1013

Case No. 18,262.

CHARGE TO GRAND JURY—FUGITIVE SLAVE LAW.

[2 Blatchf. 559.]1

Circuit Court, N. D. New York.

Oct., 1851.

THE FUGITIVE SLAVE LAW.

1. So far as It respects an obstruction to the execution of legal process, or a forcible rescue of a fugitive from service, under the act of September 18, 1850 (9 Stat 462), commonly called “The Fugitive Slave Law,” the provisions of that act probably supersede those of the act of April 30, 1790 [1 Stat. 112), with one exception.
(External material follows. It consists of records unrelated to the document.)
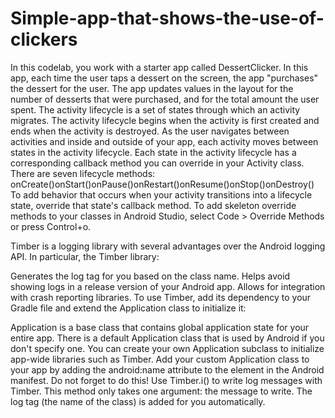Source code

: # Simple-app-that-shows-the-use-of-clickers
In this codelab, you work with a starter app called DessertClicker. In this app, each time the user taps a dessert on the screen, the app "purchases" the dessert for the user. 
The app updates values in the layout for the number of desserts that were purchased, and for the total amount the user spent.
The activity lifecycle is a set of states through which an activity migrates. 
The activity lifecycle begins when the activity is first created and ends when the activity is destroyed.
As the user navigates between activities and inside and outside of your app, each activity moves between states in the activity lifecycle.
Each state in the activity lifecycle has a corresponding callback method you can override in your Activity class. 
There are seven lifecycle methods: onCreate()onStart()onPause()onRestart()onResume()onStop()onDestroy()
To add behavior that occurs when your activity transitions into a lifecycle state, override that state's callback method.
To add skeleton override methods to your classes in Android Studio, select Code > Override Methods or press Control+o.

Timber is a logging library with several advantages over the Android logging API. In particular, the Timber library:

Generates the log tag for you based on the class name.
Helps avoid showing logs in a release version of your Android app.
Allows for integration with crash reporting libraries.
To use Timber, add its dependency to your Gradle file and extend the Application class to initialize it:

Application is a base class that contains global application state for your entire app. There is a default Application class that is used by Android if you don't specify one. You can create your own Application subclass to initialize app-wide libraries such as Timber.
Add your custom Application class to your app by adding the android:name attribute to the <application> element in the Android manifest. Do not forget to do this!
Use Timber.i() to write log messages with Timber. This method only takes one argument: the message to write. The log tag (the name of the class) is added for you automatically.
2. The provision in the 22d section of the act of 1790, for the case of assaulting, beating or wounding any federal officer, or other person duly authorized, while engaged in serving or executing any process, may apply as well to the execution of process under the act of 1850 as under any other act, the case not being specifically provided for in the act of 1850, and there being no necessary repugnancy between the two acts in this respect

3. There is some doubt whether a circuit court has Jurisdiction of the offences named in the 7th section of the act of 1850, as that act in terms limits cognizance of those offences to the district courts.

4. It may be a question whether the provision of the 11th section of the Judiciary act of September 24, 1789 (1 Stat. 78), conferring on the circuit court concurrent Jurisdiction with the district court of all crimes and offences cognizable therein, applies to jurisdiction subsequently conferred on the district court in as specific terms as that conferred by the act of 1850.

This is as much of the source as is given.